Exercise description - From the records that follow, return exactly the lines beginning at the one that contains "plants friendly faces" and ending at the one that contains "announcement to that effect.", pictures left out.

BEGIN Given information

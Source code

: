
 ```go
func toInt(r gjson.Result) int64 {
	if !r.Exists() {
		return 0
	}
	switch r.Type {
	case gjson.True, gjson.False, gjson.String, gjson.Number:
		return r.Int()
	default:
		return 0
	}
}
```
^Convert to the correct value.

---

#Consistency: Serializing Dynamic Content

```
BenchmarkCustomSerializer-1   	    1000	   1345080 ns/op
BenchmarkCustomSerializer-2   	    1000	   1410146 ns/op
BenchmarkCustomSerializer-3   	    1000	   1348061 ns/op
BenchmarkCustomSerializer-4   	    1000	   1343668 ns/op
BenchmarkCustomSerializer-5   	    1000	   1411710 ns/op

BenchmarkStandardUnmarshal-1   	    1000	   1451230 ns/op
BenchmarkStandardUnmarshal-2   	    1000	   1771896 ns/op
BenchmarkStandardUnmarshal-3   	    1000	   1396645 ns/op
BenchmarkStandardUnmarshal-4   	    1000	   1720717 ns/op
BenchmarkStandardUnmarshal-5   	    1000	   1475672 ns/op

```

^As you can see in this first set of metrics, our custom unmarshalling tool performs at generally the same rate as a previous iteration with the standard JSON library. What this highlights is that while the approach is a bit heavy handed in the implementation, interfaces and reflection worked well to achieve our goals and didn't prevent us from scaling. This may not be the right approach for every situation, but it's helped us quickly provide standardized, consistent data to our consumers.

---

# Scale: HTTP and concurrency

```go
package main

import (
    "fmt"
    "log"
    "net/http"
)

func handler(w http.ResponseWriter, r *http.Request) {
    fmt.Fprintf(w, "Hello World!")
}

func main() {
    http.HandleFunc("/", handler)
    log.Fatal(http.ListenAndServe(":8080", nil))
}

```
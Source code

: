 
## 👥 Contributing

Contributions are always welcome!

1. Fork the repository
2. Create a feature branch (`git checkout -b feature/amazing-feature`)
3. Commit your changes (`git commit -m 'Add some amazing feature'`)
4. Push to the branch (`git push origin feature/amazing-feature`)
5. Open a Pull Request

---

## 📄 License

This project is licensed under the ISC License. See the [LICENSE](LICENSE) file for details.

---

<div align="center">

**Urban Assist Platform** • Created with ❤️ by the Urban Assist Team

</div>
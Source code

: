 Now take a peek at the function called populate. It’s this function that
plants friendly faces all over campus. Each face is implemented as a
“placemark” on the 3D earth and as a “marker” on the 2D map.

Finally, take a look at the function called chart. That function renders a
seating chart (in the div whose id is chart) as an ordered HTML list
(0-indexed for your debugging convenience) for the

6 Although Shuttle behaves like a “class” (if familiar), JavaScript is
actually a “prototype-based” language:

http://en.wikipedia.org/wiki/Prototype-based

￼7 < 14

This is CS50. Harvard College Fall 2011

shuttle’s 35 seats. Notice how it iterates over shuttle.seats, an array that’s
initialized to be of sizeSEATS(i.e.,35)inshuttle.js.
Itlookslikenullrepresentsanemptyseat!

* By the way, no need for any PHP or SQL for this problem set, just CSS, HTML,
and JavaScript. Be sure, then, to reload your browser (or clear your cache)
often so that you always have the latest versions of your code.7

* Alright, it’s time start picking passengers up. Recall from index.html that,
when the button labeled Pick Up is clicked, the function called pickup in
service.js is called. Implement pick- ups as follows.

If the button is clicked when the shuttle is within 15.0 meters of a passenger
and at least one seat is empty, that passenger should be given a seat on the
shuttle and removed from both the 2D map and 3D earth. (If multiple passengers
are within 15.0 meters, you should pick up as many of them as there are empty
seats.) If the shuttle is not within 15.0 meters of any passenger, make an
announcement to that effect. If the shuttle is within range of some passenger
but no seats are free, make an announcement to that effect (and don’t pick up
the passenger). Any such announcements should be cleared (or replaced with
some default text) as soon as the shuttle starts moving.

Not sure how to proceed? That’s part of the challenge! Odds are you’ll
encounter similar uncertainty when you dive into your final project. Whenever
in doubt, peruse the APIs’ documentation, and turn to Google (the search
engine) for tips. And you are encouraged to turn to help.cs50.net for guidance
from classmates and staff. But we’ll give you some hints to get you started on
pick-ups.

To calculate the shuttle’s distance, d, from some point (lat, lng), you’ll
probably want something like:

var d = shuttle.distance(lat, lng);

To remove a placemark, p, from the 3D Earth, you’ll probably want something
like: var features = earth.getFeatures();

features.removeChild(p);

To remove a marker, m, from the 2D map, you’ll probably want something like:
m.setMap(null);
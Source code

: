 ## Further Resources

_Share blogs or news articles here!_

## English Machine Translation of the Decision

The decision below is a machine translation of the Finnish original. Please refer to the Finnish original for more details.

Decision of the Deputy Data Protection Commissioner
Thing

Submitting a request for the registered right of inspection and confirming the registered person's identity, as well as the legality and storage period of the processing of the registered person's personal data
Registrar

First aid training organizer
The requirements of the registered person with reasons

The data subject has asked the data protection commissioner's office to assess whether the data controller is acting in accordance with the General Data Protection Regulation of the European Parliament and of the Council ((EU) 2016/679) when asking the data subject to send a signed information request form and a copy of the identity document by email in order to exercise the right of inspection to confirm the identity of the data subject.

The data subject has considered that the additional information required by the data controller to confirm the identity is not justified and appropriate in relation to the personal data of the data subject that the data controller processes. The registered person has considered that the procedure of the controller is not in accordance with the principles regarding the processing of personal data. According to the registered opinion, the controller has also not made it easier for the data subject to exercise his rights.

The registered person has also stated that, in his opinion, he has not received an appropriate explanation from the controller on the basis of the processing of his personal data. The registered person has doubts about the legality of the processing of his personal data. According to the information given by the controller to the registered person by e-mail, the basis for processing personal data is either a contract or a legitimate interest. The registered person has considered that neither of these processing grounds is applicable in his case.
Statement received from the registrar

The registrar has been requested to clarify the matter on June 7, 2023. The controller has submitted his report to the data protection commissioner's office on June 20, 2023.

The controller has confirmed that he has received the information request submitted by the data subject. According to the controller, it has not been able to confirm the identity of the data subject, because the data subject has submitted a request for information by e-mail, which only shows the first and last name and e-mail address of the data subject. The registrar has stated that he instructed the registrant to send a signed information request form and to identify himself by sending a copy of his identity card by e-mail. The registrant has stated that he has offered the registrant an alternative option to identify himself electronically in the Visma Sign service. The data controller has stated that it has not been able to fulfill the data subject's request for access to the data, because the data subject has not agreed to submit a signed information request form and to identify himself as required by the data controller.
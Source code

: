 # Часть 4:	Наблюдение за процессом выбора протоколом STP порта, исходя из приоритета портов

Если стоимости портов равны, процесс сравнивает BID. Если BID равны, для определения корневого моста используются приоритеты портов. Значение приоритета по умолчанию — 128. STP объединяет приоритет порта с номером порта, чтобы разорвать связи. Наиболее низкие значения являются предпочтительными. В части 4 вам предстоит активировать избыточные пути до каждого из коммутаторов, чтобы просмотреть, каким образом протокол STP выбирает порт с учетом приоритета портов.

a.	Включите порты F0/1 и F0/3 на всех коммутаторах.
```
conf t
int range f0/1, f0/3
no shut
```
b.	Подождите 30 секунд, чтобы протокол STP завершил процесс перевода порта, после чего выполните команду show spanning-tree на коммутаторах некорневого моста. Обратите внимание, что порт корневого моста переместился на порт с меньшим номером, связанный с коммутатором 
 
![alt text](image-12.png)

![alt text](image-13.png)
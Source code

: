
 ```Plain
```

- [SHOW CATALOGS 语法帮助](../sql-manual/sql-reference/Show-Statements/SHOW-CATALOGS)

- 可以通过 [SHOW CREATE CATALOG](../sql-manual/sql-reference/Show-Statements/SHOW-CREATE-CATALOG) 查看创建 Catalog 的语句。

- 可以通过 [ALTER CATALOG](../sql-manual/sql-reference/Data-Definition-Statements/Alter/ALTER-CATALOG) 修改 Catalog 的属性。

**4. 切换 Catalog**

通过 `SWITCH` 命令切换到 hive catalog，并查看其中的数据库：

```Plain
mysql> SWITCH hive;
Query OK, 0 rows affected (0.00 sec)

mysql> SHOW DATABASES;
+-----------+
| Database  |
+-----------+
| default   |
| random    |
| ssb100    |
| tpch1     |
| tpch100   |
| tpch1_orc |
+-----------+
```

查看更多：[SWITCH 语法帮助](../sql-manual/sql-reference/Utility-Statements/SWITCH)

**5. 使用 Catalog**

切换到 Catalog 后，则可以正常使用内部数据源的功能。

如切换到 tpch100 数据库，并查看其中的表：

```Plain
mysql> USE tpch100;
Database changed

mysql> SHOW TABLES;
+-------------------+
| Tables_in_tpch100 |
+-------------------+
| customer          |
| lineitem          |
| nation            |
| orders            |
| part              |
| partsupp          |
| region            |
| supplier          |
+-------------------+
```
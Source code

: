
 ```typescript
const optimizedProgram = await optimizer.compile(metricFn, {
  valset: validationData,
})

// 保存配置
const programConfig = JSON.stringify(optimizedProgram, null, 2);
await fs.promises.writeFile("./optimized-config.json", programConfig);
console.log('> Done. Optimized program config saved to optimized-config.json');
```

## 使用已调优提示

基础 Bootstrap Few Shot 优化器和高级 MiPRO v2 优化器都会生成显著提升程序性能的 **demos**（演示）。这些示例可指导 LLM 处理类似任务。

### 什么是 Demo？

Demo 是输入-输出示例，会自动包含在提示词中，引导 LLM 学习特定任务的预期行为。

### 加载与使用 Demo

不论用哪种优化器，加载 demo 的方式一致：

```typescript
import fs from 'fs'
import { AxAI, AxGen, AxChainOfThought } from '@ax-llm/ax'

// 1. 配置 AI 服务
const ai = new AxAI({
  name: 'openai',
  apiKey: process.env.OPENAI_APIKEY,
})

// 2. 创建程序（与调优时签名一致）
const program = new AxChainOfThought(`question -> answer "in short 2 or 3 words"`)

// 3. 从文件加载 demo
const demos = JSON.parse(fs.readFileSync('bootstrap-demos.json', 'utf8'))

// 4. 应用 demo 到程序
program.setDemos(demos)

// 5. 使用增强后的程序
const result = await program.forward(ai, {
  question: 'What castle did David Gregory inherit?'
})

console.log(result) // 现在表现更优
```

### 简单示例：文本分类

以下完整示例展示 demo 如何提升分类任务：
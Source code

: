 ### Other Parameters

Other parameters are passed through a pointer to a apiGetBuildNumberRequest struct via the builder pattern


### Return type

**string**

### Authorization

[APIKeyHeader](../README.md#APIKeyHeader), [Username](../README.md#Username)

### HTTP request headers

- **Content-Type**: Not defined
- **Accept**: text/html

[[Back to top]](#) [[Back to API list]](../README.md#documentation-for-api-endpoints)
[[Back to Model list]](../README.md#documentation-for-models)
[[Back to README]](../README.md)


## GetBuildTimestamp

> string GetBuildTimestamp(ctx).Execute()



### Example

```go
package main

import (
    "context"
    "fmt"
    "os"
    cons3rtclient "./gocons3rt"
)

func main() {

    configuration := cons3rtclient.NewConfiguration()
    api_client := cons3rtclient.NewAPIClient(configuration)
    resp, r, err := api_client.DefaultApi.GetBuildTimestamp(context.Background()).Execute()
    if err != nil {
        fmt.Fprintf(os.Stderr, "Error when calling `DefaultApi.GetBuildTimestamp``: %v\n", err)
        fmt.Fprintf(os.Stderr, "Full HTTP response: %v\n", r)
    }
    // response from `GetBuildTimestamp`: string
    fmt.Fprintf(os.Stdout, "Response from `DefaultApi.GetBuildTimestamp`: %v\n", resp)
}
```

END Given information

Response area -
plants friendly faces all over campus. Each face is implemented as a
“placemark” on the 3D earth and as a “marker” on the 2D map.

Finally, take a look at the function called chart. That function renders a
seating chart (in the div whose id is chart) as an ordered HTML list
(0-indexed for your debugging convenience) for the

6 Although Shuttle behaves like a “class” (if familiar), JavaScript is
actually a “prototype-based” language:

http://en.wikipedia.org/wiki/Prototype-based

7 < 14

This is CS50. Harvard College Fall 2011

shuttle’s 35 seats. Notice how it iterates over shuttle.seats, an array that’s
initialized to be of sizeSEATS(i.e.,35)inshuttle.js.
Itlookslikenullrepresentsanemptyseat!

* By the way, no need for any PHP or SQL for this problem set, just CSS, HTML,
and JavaScript. Be sure, then, to reload your browser (or clear your cache)
often so that you always have the latest versions of your code.7

* Alright, it’s time start picking passengers up. Recall from index.html that,
when the button labeled Pick Up is clicked, the function called pickup in
service.js is called. Implement pick- ups as follows.

If the button is clicked when the shuttle is within 15.0 meters of a passenger
and at least one seat is empty, that passenger should be given a seat on the
shuttle and removed from both the 2D map and 3D earth. (If multiple passengers
are within 15.0 meters, you should pick up as many of them as there are empty
seats.) If the shuttle is not within 15.0 meters of any passenger, make an
announcement to that effect. If the shuttle is within range of some passenger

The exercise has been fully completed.